Farmer Bernanke, dry fields, and other monetary policy metaphors
By Neil Irwin
In a segment on the Rachel Maddow Show Monday night, guest host Christopher Hayes attacked the Federal Reserve for not taking more aggressive steps to support the economy--and developed an elegant metaphor for monetary policy in the process.
If the nation were a farm, Hayes argued, the Fed would be the agency in charge of water and irrigation. Its job is to keep water (money) flowing enough to maximize crops (strong job creation), but not pump in so much water as to cause flooding (inflation). We're currently in an extreme drought (a deep recession), but the Fed is refusing to pump in more water because it's afraid that doing so will cause flooding down the road.
I think it's a useful and apt way of thinking about things up to that point, but I do think that in the segment Hayes could have expanded the metaphor further to more fairly reflect the predicament the Fed is currently in. So here's my effort to do that.
This drought is so bad that the Fed has already drained its main reservoir completely (cut the federal funds rate to zero). So if it's going to take new efforts to water the fields, it has to find more water through some unconventional means, such as by airlifting water in by helicopter, or piping it in from a nearby lake. (These are the equivalents of quantitative easing, or buying Treasury bonds and other securities to increase the money supply and drive down long-term interest rates).
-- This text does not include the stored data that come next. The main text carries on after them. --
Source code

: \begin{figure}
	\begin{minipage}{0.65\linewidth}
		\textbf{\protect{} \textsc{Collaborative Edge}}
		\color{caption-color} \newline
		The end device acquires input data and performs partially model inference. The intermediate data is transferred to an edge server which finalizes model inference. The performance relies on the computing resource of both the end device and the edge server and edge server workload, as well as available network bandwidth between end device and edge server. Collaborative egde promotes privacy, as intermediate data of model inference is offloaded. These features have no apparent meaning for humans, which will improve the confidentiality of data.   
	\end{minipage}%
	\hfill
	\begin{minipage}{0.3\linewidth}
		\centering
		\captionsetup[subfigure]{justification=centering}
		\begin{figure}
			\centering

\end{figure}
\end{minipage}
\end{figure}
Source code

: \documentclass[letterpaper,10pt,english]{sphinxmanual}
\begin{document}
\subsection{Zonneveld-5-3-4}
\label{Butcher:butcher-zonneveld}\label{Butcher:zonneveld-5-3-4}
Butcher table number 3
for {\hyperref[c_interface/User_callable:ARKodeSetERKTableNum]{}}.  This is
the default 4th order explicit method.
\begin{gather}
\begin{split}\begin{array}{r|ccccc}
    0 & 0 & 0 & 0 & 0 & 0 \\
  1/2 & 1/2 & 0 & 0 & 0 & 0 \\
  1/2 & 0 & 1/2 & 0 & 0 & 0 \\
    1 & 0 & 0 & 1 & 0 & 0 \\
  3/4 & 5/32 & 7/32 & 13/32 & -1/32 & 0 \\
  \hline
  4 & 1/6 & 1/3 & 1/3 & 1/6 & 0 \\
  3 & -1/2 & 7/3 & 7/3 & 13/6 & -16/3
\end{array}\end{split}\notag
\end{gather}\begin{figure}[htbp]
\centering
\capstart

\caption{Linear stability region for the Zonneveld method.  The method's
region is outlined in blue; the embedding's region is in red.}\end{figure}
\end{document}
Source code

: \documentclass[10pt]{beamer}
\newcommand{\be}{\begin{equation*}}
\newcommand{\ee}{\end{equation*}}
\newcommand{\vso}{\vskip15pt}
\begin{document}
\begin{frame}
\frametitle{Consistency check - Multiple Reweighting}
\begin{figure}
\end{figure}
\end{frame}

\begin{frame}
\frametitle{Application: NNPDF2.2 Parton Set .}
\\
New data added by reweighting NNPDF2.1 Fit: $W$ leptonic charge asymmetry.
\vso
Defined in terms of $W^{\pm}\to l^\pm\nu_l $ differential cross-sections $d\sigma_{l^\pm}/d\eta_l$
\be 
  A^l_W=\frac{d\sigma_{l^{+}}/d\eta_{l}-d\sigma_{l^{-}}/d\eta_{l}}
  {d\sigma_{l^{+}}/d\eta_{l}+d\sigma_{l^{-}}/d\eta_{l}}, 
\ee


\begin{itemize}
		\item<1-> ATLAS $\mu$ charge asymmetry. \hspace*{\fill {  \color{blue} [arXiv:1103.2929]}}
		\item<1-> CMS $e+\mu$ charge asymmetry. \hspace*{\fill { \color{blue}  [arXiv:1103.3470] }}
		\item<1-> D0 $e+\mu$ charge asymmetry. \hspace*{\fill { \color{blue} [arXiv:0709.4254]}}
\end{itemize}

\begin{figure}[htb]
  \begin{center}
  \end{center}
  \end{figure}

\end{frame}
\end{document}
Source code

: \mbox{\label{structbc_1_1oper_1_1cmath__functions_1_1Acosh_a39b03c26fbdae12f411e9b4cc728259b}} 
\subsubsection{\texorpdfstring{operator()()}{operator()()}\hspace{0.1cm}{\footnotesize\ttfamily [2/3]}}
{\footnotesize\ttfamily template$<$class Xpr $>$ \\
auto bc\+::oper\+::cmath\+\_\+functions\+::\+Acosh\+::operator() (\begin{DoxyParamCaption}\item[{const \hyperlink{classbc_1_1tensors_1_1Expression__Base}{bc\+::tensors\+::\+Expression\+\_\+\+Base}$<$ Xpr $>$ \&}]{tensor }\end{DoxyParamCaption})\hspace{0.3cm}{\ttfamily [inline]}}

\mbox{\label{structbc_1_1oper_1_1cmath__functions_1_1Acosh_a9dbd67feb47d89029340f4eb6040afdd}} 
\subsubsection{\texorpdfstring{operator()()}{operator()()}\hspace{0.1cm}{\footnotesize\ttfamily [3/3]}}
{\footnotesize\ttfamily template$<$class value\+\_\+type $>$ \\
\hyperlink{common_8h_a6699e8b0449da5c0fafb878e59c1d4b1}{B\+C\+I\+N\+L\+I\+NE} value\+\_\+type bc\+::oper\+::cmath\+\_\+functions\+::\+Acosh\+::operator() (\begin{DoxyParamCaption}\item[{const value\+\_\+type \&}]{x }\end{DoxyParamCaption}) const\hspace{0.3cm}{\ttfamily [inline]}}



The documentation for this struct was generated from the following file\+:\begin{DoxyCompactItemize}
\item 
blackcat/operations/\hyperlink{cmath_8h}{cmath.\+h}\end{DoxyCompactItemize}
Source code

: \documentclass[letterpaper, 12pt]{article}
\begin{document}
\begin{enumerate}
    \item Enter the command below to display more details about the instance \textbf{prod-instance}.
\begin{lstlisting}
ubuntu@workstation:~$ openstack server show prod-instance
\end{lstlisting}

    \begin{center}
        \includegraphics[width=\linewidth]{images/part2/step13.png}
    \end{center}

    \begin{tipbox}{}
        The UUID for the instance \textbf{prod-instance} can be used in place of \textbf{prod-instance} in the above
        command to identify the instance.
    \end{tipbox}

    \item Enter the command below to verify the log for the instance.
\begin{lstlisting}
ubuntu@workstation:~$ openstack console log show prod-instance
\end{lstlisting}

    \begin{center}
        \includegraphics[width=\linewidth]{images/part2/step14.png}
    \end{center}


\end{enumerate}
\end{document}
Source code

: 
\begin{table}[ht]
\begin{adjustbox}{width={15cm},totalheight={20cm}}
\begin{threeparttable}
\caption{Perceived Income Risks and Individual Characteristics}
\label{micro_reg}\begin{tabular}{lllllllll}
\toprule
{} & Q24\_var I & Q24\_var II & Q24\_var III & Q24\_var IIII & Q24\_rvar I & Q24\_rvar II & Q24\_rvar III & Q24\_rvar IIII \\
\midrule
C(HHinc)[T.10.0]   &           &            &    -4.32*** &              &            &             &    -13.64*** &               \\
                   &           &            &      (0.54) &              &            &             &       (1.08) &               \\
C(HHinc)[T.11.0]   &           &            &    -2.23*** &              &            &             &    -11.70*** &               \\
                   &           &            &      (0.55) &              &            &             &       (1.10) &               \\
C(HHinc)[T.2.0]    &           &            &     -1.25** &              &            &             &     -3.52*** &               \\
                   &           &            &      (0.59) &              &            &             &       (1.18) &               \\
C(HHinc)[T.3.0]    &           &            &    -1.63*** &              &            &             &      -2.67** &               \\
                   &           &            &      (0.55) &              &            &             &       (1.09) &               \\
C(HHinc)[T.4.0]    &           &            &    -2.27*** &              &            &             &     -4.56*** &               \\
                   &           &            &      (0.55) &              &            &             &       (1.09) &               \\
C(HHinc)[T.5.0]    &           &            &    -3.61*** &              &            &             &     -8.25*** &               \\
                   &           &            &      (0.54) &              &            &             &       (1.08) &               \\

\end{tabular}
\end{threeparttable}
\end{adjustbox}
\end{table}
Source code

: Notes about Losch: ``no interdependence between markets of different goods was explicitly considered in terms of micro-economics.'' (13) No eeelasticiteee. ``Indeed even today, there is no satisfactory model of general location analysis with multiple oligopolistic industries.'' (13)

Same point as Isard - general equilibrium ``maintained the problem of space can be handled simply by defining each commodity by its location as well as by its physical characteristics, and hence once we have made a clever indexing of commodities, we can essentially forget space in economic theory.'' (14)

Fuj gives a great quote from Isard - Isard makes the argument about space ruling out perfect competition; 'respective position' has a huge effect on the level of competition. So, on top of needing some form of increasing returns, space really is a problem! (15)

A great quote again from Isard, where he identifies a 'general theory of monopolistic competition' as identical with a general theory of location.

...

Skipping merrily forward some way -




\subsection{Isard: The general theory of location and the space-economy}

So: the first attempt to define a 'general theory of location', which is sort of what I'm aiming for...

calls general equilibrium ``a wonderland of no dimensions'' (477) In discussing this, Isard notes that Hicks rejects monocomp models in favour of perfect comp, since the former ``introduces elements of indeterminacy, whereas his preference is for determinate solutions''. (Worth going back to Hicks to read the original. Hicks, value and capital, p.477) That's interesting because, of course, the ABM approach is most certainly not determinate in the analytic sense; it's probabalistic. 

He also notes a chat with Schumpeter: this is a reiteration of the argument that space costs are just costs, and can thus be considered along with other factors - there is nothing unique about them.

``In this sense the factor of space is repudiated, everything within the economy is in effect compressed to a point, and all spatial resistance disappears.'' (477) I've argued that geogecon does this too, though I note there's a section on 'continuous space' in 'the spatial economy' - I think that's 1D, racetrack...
The problem is, while the Fed has lots of experience and knowledge about how the controls on its normal reservoir work, and how much to open the valves to get the right amount of water onto the fields, these other tools are untested. If they pipe water in, they're not sure how much will get to the fields--it might be too little to do much good, and it might be so much as to cause flooding.
They're not sure about the impact of helicopter airlifts either; they might be effective at getting more water onto the fields, but there's a small chance they'll crash and burn and thereby set the fields on fire. (That's what would happen if quantitative easing by the Fed caused global investors to believe they would continue printing money to fund budget deficits indefinitely, which could cause a big rise in inflation expectations and a long-term loss of confidence in the U.S. economy).
Meanwhile, while the fields are still awfully dry, there has been a little bit of rain in the last few months (the economic recovery is underway, though it is sluggish). And Fed leaders' weather forecasting suggests that rain levels will continue to gradually return toward normal (their economic forecast is for continued expansion), which would render airlifts of water unnecessary.
Hayes and others who advocate for more aggressive Fed action rarely acknowledge some of these complications, but they're very real. Still, plenty of smart economists of varying ideological predispositions (liberal Paul Krugman, technocratic Joe Gagnon, and conservative John Makin are a few) argue that the dismal employment situation, slowing recovery, and risk of a deflationary spiral justify taking acting despite the uncertainty and risks involved in unconventional policy action.
If they're right, and the economic outlook continues to deteriorate, it will be a long, dry year.